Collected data
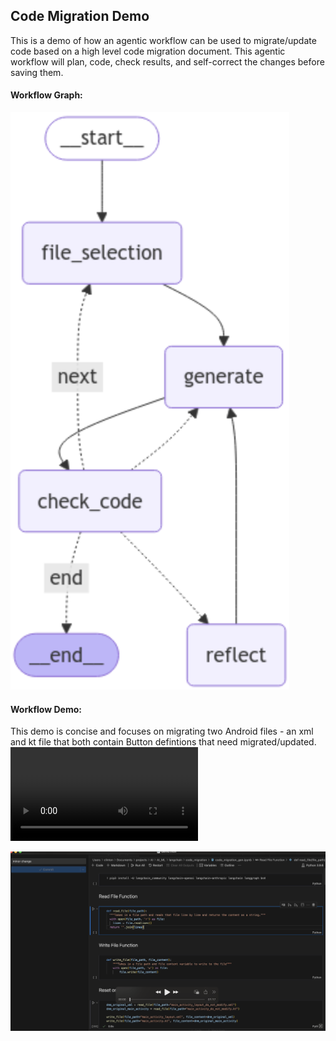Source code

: ## Code Migration Demo
This is a demo of how an agentic workflow can be used to migrate/update code based on a high level code migration document. This agentic workflow will plan, code, check results, and self-correct the changes before saving them. 

#### Workflow Graph: 
![graph](docs/graph.png)


#### Workflow Demo:
This demo is concise and focuses on migrating two Android files - an xml and kt file that both contain Button defintions that need migrated/updated. 
![Demo](docs/demo.mov)

[<img src="docs/demo_shot.png">](https://github.com/teegarcs/AI_Code_Migration/raw/refs/heads/main/docs/demo.mov)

YOUR INSTRUCTIONS:
Please transcribe every entry exactly as written, leaving the pictures out.

ANSWER FOR THE TASK:
Source code

: ## Code Migration Demo
This is a demo of how an agentic workflow can be used to migrate/update code based on a high level code migration document. This agentic workflow will plan, code, check results, and self-correct the changes before saving them. 

#### Workflow Graph: 
![graph](docs/graph.png)


#### Workflow Demo:
This demo is concise and focuses on migrating two Android files - an xml and kt file that both contain Button defintions that need migrated/updated. 
![Demo](docs/demo.mov)

[<img src="docs/demo_shot.png">](https://github.com/teegarcs/AI_Code_Migration/raw/refs/heads/main/docs/demo.mov)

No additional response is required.